Plug-in hybrids now have much more legitimacy, with GM saying it plans to produce them—but all carmakers are still far away from commercialization. At the CalCars website, we have reorganized our page, "How Car-Makers are Responding to the Plug-In Hybrid Opportunity." First, all the entries back to early 2005 are now in reverse chronological order. And at a time when carmakers are speaking more positively and announcing future plans, as part of our effort to highlight and then help bridge the gap between intentions and actions, we’ve added a big-picture overview at the top of the page.
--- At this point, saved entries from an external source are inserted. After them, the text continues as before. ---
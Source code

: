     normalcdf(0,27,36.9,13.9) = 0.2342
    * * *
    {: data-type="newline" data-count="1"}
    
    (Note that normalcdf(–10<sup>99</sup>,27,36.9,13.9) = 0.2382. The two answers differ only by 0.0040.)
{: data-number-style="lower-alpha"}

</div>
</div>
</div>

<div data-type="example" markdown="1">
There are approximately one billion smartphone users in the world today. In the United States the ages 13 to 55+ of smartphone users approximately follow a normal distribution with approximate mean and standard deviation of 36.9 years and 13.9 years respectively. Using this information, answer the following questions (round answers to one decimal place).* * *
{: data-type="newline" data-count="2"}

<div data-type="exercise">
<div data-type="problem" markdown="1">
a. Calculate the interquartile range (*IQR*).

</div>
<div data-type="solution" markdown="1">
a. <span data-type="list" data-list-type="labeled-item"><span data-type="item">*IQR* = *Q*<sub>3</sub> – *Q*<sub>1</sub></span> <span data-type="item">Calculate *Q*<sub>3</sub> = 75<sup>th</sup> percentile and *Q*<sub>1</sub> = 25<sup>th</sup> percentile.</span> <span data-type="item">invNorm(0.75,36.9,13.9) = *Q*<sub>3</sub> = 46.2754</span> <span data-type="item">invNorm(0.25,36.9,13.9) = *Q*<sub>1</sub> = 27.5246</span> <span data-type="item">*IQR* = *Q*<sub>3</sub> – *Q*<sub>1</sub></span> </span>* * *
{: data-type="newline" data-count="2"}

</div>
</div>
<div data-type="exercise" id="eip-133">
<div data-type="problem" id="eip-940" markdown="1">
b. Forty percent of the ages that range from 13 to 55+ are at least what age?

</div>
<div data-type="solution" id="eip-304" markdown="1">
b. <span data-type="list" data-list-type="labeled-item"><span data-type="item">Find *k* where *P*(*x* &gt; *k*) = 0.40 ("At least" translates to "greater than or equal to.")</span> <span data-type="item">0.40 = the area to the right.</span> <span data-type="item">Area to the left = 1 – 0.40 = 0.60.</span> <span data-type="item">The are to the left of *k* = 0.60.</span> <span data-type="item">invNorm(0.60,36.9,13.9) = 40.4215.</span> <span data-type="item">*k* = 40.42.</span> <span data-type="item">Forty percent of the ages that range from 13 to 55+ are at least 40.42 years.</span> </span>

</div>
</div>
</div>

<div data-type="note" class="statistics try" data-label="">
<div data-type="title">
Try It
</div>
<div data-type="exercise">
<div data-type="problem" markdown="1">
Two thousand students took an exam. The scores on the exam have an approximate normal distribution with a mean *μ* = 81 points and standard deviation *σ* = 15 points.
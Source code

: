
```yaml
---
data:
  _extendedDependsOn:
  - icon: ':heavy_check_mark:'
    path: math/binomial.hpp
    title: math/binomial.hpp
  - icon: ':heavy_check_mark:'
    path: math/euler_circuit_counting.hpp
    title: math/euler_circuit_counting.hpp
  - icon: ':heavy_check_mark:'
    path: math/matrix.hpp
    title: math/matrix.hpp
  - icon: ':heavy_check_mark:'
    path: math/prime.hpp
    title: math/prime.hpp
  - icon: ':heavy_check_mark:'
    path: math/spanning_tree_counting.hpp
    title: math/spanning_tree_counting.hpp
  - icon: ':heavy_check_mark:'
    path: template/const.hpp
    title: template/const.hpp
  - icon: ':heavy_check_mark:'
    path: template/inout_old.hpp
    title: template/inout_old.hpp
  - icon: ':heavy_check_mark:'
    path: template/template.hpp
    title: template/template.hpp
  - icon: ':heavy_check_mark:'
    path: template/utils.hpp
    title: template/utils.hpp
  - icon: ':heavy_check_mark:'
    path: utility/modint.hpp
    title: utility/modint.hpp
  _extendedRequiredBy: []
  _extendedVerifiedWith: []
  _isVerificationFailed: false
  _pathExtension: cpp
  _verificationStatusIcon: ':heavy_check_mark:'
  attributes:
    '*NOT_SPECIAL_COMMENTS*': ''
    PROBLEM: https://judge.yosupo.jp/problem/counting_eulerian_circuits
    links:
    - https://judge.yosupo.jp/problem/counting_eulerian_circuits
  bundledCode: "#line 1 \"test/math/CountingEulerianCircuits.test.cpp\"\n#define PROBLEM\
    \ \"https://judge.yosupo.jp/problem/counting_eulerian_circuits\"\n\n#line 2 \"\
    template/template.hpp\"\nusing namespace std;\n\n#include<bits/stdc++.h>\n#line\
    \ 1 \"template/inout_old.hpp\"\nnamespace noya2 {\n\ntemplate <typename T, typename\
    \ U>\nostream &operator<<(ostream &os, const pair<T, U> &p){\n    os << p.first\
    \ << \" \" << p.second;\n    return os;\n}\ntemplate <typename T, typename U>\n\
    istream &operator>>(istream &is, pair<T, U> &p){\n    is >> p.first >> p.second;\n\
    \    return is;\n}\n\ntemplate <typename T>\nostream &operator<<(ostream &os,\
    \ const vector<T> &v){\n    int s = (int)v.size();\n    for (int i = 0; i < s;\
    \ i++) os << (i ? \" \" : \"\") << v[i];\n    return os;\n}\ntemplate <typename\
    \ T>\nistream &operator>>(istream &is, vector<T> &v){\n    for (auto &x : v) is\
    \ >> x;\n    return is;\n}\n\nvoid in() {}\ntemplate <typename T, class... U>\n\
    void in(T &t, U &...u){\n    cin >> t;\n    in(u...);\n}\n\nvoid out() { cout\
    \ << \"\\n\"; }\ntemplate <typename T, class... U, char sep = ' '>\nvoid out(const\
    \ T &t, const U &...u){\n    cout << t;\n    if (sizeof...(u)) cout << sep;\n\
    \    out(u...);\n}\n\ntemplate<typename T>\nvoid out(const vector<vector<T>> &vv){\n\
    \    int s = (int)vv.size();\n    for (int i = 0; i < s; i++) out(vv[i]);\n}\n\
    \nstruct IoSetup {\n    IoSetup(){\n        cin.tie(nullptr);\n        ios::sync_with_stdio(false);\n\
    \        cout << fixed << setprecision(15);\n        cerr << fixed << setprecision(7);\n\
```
If you ask, "Have the major automakers come around on Plug-In Hybrid Vehicles (PHEV)?", today’s answer is "Yes—but not yet." None have committed to a schedule for production. As you can see in our collection of media reports, comments on PHEVs have been contradictory. They’ve evolved as awareness expands and interest grows, and as they get more pointed questions from journalists and customers. The objections they raised for years—"No one is interested, no one would plug in, the benefits are minimal, it’s just shifting the pollution from the tailpipe to the smokestack, there’s no demand for these cars"—still show up occasionally, but are by and large history.
What remains is "not yet viable." Their response to real and specific concerns about battery lifetime, up-front costs, and safety issues is to focus on engineering and testing for an unspecified number of years. We are working to find ways to address all these issues so they can get started now, putting demonstration fleets of "good-enough" PHEVs in the hands of eager fleet and early adopter customers, with better production PHEVs arriving as batteries steadily or rapidly improve.
Here’s our quick summary:
- General Motors: Intention to produce PHEV of Saturn Vue, but not for years. More announcements in January. Wants to be first.
- Toyota: "Pursuing" plug-in hybrids, but not viable for years. Wants to be first.
- Ford: "Keenly looking" but nothing to announce. Slowing down entire hybrid program.
- DaimlerChrysler: PHEV prototypes on 15-passenger Sprinter program, no commitment to production. No plans on passenger vehicles.
- Nissan: Unconfirmed media report of a PHEV around 2010.
- Honda: Federal research and development is all that’s warranted at this stage.